Анюта, милая, помнится, однажды ты прислала довольно издевательское письмо: интересовалась, не с Христа ли я беру пример. Когда в Москве выяснилось, что дела у меня не слишком радостные, я вдруг сообразил, что в Новом Завете, кажется, у Луки есть и другой Лазарь, и речь там тоже идет о воскресении. На всякий случай напомню. Нищий по имени Лазарь, тщетно мечтая о самой ничтожной милостыне, лежит у ворот богача, а собака вылизывает его струпья. Дальше, уже после смерти настрадавшийся при жизни Лазарь вместе с Авраамом в раю, а богач, естественно, в аду. Они видят друг друга, могут друг с другом говорить, но между ними непреодолимая граница, наверное, такая же, как между настоящим добром и злом. Богач о ней ничего не знает и просит Лазаря водой смочить ему язык, а еще он просит, чтобы Авраам воскресил Лазаря, и тот, вернувшись на землю, рассказал пяти его братьям, судя по всему столь же богатым и столь же недобрым, что их ждет. Авраам отказывается и говорит, что чтобы жить по правде, у них есть Моисей и пророки.
Богач отвечает, что этого мало, увидев же воскресшего Лазаря, они поверили бы, на что Авраам повторяет, что если не поверили Моисею и пророкам, то и Лазарю не поверят. Примерно так. Смысл, во всяком случае, точен, а в деталях я мог и напутать.
Тогда, три года назад, я, Анечка, ведь и в самом деле верил, что возможно, чтобы отец вернулся, и мы бы, например, летом, уже ближе к вечеру, когда нежарко, снова прошли его большой круг, опять сидели бы здесь, у кладбища на лавочке. Верил, что смогу сказать, что люблю его, и еще многое-многое другое, что ему задолжал, но по жадности и по глупости не хотел отдать.
И не только это возможно, но и чтобы он доправил рукопись, которую за три дня до кончины забрал у машинистки. Теперь, когда по всему видно, что мы с ним если и встретимся, то не на земле, я хорошо вижу свое сходство с братьями богача. В общем, надо было слушать Моисея и пророков.

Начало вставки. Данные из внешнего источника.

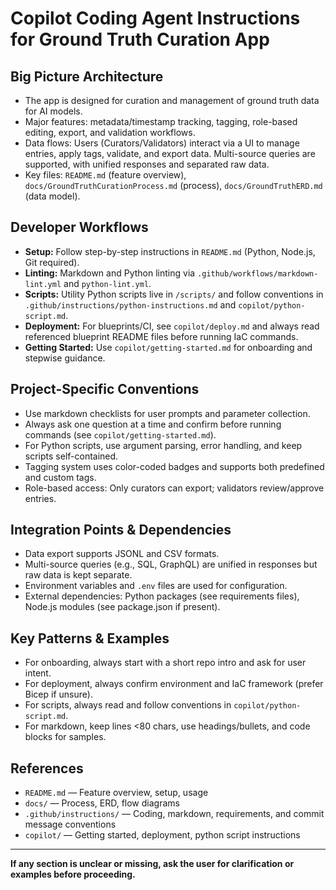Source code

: # Copilot Coding Agent Instructions for Ground Truth Curation App

## Big Picture Architecture
- The app is designed for curation and management of ground truth data for AI models.
- Major features: metadata/timestamp tracking, tagging, role-based editing, export, and validation workflows.
- Data flows: Users (Curators/Validators) interact via a UI to manage entries, apply tags, validate, and export data. Multi-source queries are supported, with unified responses and separated raw data.
- Key files: `README.md` (feature overview), `docs/GroundTruthCurationProcess.md` (process), `docs/GroundTruthERD.md` (data model).

## Developer Workflows
- **Setup:** Follow step-by-step instructions in `README.md` (Python, Node.js, Git required).
- **Linting:** Markdown and Python linting via `.github/workflows/markdown-lint.yml` and `python-lint.yml`.
- **Scripts:** Utility Python scripts live in `/scripts/` and follow conventions in `.github/instructions/python-instructions.md` and `copilot/python-script.md`.
- **Deployment:** For blueprints/CI, see `copilot/deploy.md` and always read referenced blueprint README files before running IaC commands.
- **Getting Started:** Use `copilot/getting-started.md` for onboarding and stepwise guidance.

## Project-Specific Conventions
- Use markdown checklists for user prompts and parameter collection.
- Always ask one question at a time and confirm before running commands (see `copilot/getting-started.md`).
- For Python scripts, use argument parsing, error handling, and keep scripts self-contained.
- Tagging system uses color-coded badges and supports both predefined and custom tags.
- Role-based access: Only curators can export; validators review/approve entries.

## Integration Points & Dependencies
- Data export supports JSONL and CSV formats.
- Multi-source queries (e.g., SQL, GraphQL) are unified in responses but raw data is kept separate.
- Environment variables and `.env` files are used for configuration.
- External dependencies: Python packages (see requirements files), Node.js modules (see package.json if present).

## Key Patterns & Examples
- For onboarding, always start with a short repo intro and ask for user intent.
- For deployment, always confirm environment and IaC framework (prefer Bicep if unsure).
- For scripts, always read and follow conventions in `copilot/python-script.md`.
- For markdown, keep lines <80 chars, use headings/bullets, and code blocks for samples.

## References
- `README.md` — Feature overview, setup, usage
- `docs/` — Process, ERD, flow diagrams
- `.github/instructions/` — Coding, markdown, requirements, and commit message conventions
- `copilot/` — Getting started, deployment, python script instructions

---

**If any section is unclear or missing, ask the user for clarification or examples before proceeding.**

Вернусь к собственному здоровью. Оно плохо, но не слишком. Я не только, держась за подол мамы, ходил из кабинета в кабинет; пару раз оставшись без надзора, я говорил с хирургом, который должен был меня резать. Вот что он сказал. Если я ничего не делаю, он дает год, не меньше, полноценной жизни. Второй вариант - ложусь на стол, дальше - химиотерапия, прочие удовольствия; есть шанс протянуть несколько лет. Но, Аня, заметь, - небольшой, болезнь запущена, плюс у меня букет. Скорее же, года полтора-два, причем сплошных издевательств. Ясно, что овчинка выделки не стоит.
По-моему, я оправдался, в связи с чем прошу тебя об одной услуге. Мама мой уход из больницы приняла как личное оскорбление. Заявила, что я рву с ней все отношения, и причину она знает - в Рузе меня ждет Ирина. Так вот, будете говорить по телефону, скажи: это чушь, полная чушь. Я ее всегда жду. Только пускай без идеи меня увезти. На то время, что мне осталось, я хочу получить право голоса, больше перед мамой я ни в чем не виновен. Ладно, надеюсь, ты справишься.
Анюта, позавчера я ехал в Рузу электричкой, половина стекол выбита, на улице - минус десять, и в поезде из-за ветра холод просто лютый. Ехал и думал, что домик мой наверняка промерз насквозь, чтобы его отогреть, часов пять понадобится, не меньше. И это если деревенские не разокрали дрова. Они и раньше приворовывали, а тут могли решить, что раз меня нет, то и дрова никому не нужны. Где я их посреди зимы раздобуду - один черт знает. Но печалился я зря.
Меня в Рузе не было полтора месяца, и ничего подобного я и представить себе не мог. Помнишь сказку про мышку-норушку, к которой в домик набился весь лес? Она обо мне. Раньше в своей сторожке я один с трудом умещался, а теперь нас пятеро. Пока я обретался в Москве, за главного тут был Алексей Семенович Лапонька. Не помню, рассказывал ли я про него. По-настоящему к нам его привадила тетка, уже когда Катя умерла, и она была у Феогноста полновластной домоправительницей. Привадила по разным причинам, но, думаю, в первую очередь потому, что Катя да и отец Феогност были перед ним виноваты.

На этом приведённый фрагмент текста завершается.